Bu açıklamalar ışığında somut olay değerlendirildiğinde,
Olay tarihinde açık havada, sabah saat yedi kırk sıralarında meskûn mahal sınırları dışında, görüşe engel herhangi bir durumun bulunmadığı, orta refüjle bölünmüş iki gidiş ve gelişli iken yol çalışması nedeniyle bir şeridi kapatılarak bir yönü gidiş ve geliş olarak kullanılan, düz ve eğimsiz yolda, sanığın sevk ve idaresindeki kamyonet ile seyri sırasında şerit ihlalinde bulunarak karşı istikametten gelen araçlara ayrılan şeride girip kendi şeridinde seyreden ölen … yönetimindeki otomobil ile çarpıştığı, ardından savrularak aynı şeritte önünde seyreden bir başka aracın sol yan ve arkasına çarptığı, çarpma neticesinde ölenin aracında bulunan kendisi dahil beş kişinin öldüğü, bir kişinin basit bir tıbbi müdahale ile giderilecek şekilde yaralandığı sabit bulunan olayda, yargılama süreci boyunca maddi gerçeğe ulaşma ve adaleti sağlama yolunda çaba harcayan ve dosyaya herhangi bir olumsuz tavır ya da davranışı yansımayan sanığı da birebir gözlemleyen yerel mahkemece, cezanın alt ve üst sınırı, sanığın kusur durumu ile ölen ve yaralı sayısı gözetilerek, iki yıldan onbeş yıla kadar hapis cezasını gerektiren taksirle ölüme ve yaralamaya neden olma suçunda temel cezanın alt sınırdan makul bir oranda uzaklaşılarak on yıl olarak tayin ve takdir edilmesinde herhangi bir isabetsizlik bulunmamakta olup, bu uygulama TCK’nun 3/1. maddesinde düzenlenen “orantılılık” ilkesine de aykırılık oluşturmamaktadır.

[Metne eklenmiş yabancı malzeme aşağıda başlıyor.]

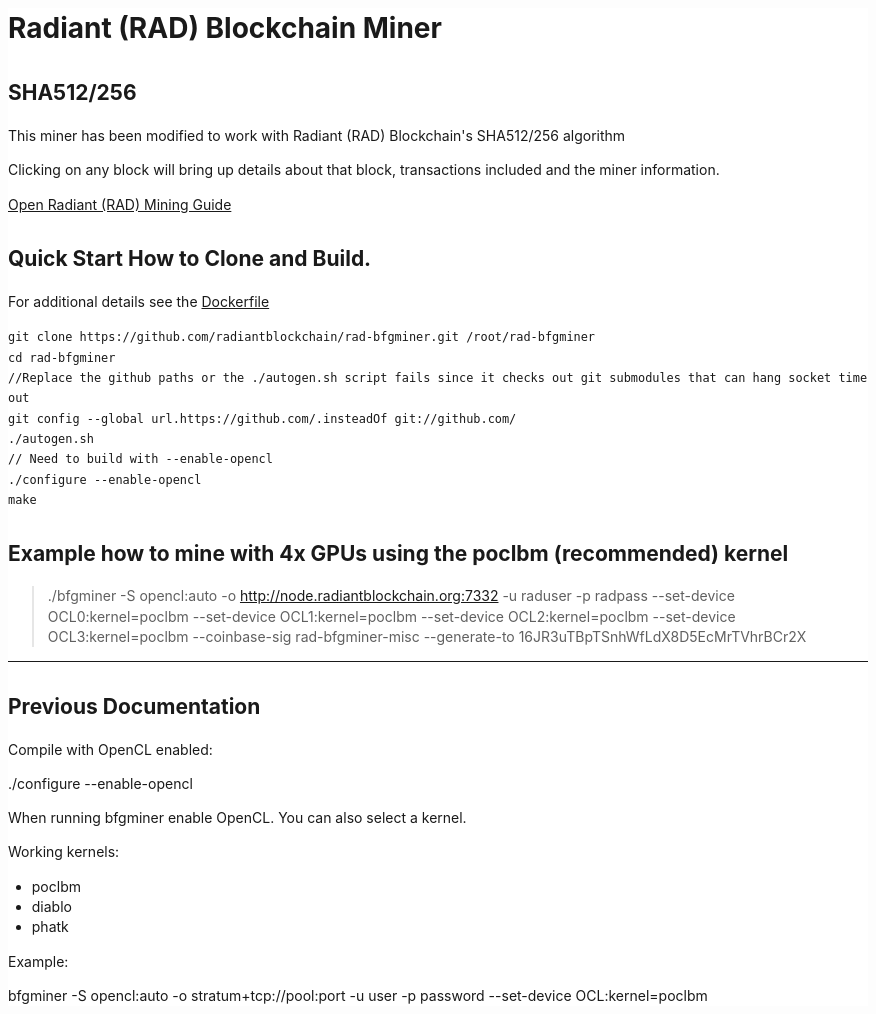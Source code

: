 # Radiant (RAD) Blockchain Miner
## SHA512/256

This miner has been modified to work with Radiant (RAD) Blockchain's SHA512/256 algorithm

Clicking on any block will bring up details about that block, transactions included and the miner information.

[Open Radiant (RAD) Mining Guide](MINING_RAD_GUIDE.md)

## Quick Start How to Clone and Build.

For additional details see the [Dockerfile](Dockerfile)

```
git clone https://github.com/radiantblockchain/rad-bfgminer.git /root/rad-bfgminer
cd rad-bfgminer
//Replace the github paths or the ./autogen.sh script fails since it checks out git submodules that can hang socket timeout
git config --global url.https://github.com/.insteadOf git://github.com/
./autogen.sh
// Need to build with --enable-opencl
./configure --enable-opencl
make
```
## Example how to mine with 4x GPUs using the poclbm (recommended) kernel

> 
> ./bfgminer -S opencl:auto -o http://node.radiantblockchain.org:7332 -u raduser -p radpass --set-device OCL0:kernel=poclbm --set-device OCL1:kernel=poclbm --set-device OCL2:kernel=poclbm --set-device OCL3:kernel=poclbm --coinbase-sig rad-bfgminer-misc --generate-to 16JR3uTBpTSnhWfLdX8D5EcMrTVhrBCr2X


--------- 
## Previous Documentation

Compile with OpenCL enabled:

./configure --enable-opencl

When running bfgminer enable OpenCL. You can also select a kernel.

Working kernels:
* poclbm
* diablo
* phatk

Example:

bfgminer -S opencl:auto -o stratum+tcp://pool:port -u user -p password --set-device OCL:kernel=poclbm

Öte yandan gerekçeli karar başlığında karar tarihinin … yerine … olarak yazılması mahallinde düzeltilebilir yazım hatası olarak görülmüştür.
Bu itibarla, taksirle ölüme ve yaralamaya neden olma suçundan sanık hakkında temel cezayı on yıl olarak tayin eden yerel mahkeme direnme hükmü isabetli olup onanmasına karar verilmelidir.
Çoğunluk görüşüne katılmayan dokuz Genel Kurul Üyesi; “direnme hükmünün temel cezanın tayini sırasında alt hadden daha fazla uzaklaşılması gerektiğinin gözetilmemesi isabetsizliğinden bozulması gerektiği” düşüncesiyle karşı oy kullanmıştır.
SONUÇ:
Açıklanan nedenlerle;
1- Usul ve kanuna uygun bulunan … Ağır Ceza Mahkemesinin … gün ve … sayılı direnme hükmünün ONANMASINA,
2- Dosyanın, mahalline gönderilmek üzere Yargıtay Cumhuriyet Başsavcılığına TEVDİİNE, 15.12.2015 tarihinde yapılan müzakerede oyçokluğuyla karar verildi.